Every line containing the word "will" must be pulled from the records.

* _PROVIDED RECORDS_
++++++

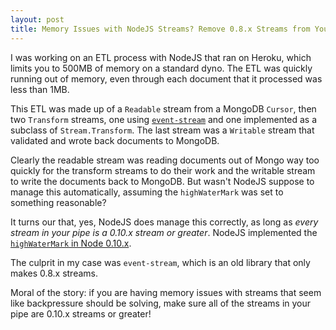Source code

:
 ```yaml
---
layout: post
title: Memory Issues with NodeJS Streams? Remove 0.8.x Streams from Your Pipe
---
```


I was working on an ETL process with NodeJS that ran on Heroku, which limits you to 500MB of
memory on a standard dyno. The ETL was quickly running out of memory, even through each
document that it processed was less than 1MB.

This ETL was made up of a `Readable` stream from a MongoDB `Cursor`, then two `Transform`
streams, one using [`event-stream`](https://github.com/dominictarr/event-stream) and one 
implemented as a subclass of `Stream.Transform`. The last stream was a `Writable` stream
that validated and wrote back documents to MongoDB.

Clearly the readable stream was reading documents out of Mongo way too quickly for the
transform streams to do their work and the writable stream to write the documents back to
MongoDB. But wasn't NodeJS suppose to manage this automatically, assuming the `highWaterMark`
was set to something reasonable?

It turns our that, yes, NodeJS does manage this correctly, as long as *every stream in your pipe
is a 0.10.x stream or greater*. NodeJS implemented the 
[`highWaterMark` in Node 0.10.x](https://nodejs.org/en/blog/feature/streams2/).

The culprit in my case was `event-stream`, which is an old library that only makes 0.8.x streams.

Moral of the story: if you are having memory issues with streams that seem like backpressure
should be solving, make sure all of the streams in your pipe are 0.10.x streams or greater!
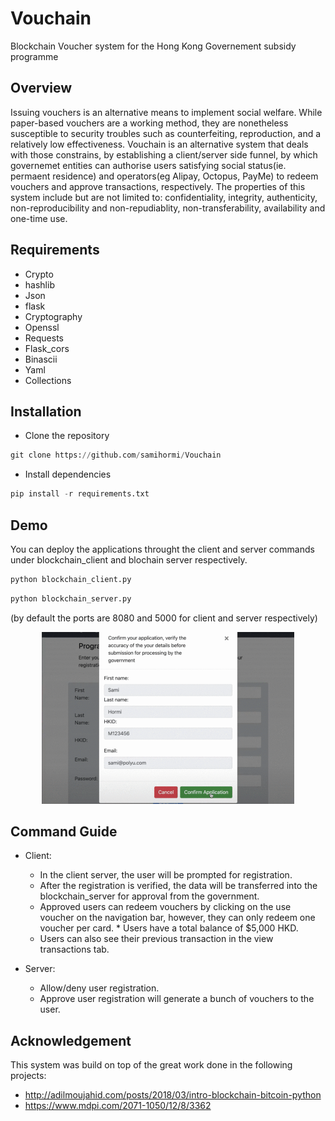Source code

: # Vouchain
Blockchain Voucher system for the Hong Kong Governement subsidy programme

## Overview
Issuing vouchers is an alternative means to implement social welfare. While paper-based vouchers are a working method, they are nonetheless susceptible to security troubles such as counterfeiting, reproduction, and a relatively low effectiveness.
Vouchain is an alternative system that deals with those constrains, by establishing a client/server side funnel, by which governemet entities can authorise users satisfying social status(ie. permaent residence) and operators(eg Alipay, Octopus, PayMe) to redeem vouchers and approve transactions, respectively.
The properties of this system include but are not limited to: confidentiality, integrity, authenticity, non-reproducibility and non-repudiablity, non-transferability, availability and one-time use.

## Requirements
- Crypto
- hashlib
- Json
- flask 
- Cryptography
- Openssl
- Requests 
- Flask_cors
- Binascii
- Yaml
- Collections

## Installation  

 - Clone the repository
```python
git clone https://github.com/samihormi/Vouchain
```
- Install dependencies
```python
pip install -r requirements.txt
```

## Demo 
 
You can deploy the applications throught the client and server commands under blockchain_client and blochain server respectively.

```python
python blockchain_client.py 
```
```python
python blockchain_server.py 
```
(by default the ports are 8080 and 5000 for client and server respectively)

<div style="display:block;margin:auto;height:80%;width:80%">
  <img src="assets/blockchain-simulation.gif">
</div>

## Command Guide
* Client: 
  * In the client server, the user will be prompted for registration. 
  * After the registration is verified, the data will be transferred into the blockchain_server for approval from the government. 
  * Approved users can redeem vouchers by clicking on the use voucher on the navigation bar, however, they can only redeem one voucher per card.   * Users have a total balance of $5,000 HKD. 
  * Users can also see their previous transaction in the view transactions tab. 

* Server:
  * Allow/deny user registration.
  * Approve user registration will generate a bunch of vouchers to the user.

## Acknowledgement
This system was build on top of the great work done in the following projects:
 * http://adilmoujahid.com/posts/2018/03/intro-blockchain-bitcoin-python
 * https://www.mdpi.com/2071-1050/12/8/3362
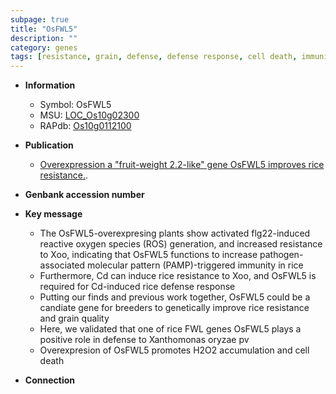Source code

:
 ```yaml
---
subpage: true
title: "OsFWL5"
description: ""
category: genes
tags: [resistance, grain, defense, defense response, cell death, immunity, quality, reactive oxygen species, grain quality]
---
```


* **Information**  
    + Symbol: OsFWL5  
    + MSU: [LOC_Os10g02300](http://rice.plantbiology.msu.edu/cgi-bin/ORF_infopage.cgi?orf=LOC_Os10g02300)  
    + RAPdb: [Os10g0112100](http://rapdb.dna.affrc.go.jp/viewer/gbrowse_details/irgsp1?name=Os10g0112100)  

* **Publication**  
    + [Overexpression a &quot;fruit-weight 2.2-like&quot; gene OsFWL5 improves rice resistance.](N+Y).

* **Genbank accession number**  

* **Key message**  
    + The OsFWL5-overexpresing plants show activated flg22-induced reactive oxygen species (ROS) generation, and increased resistance to Xoo, indicating that OsFWL5 functions to increase pathogen-associated molecular pattern (PAMP)-triggered immunity in rice
    + Furthermore, Cd can induce rice resistance to Xoo, and OsFWL5 is required for Cd-induced rice defense response
    + Putting our finds and previous work together, OsFWL5 could be a candiate gene for breeders to genetically improve rice resistance and grain quality
    + Here, we validated that one of rice FWL genes OsFWL5 plays a positive role in defense to Xanthomonas oryzae pv
    + Overexpresion of OsFWL5 promotes H2O2 accumulation and cell death

* **Connection**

++++++

* _RESPONSE BELOW_
  * In the client server, the user will be prompted for registration. 
  * After the registration is verified, the data will be transferred into the blockchain_server for approval from the government. 
  * Approve user registration will generate a bunch of vouchers to the user.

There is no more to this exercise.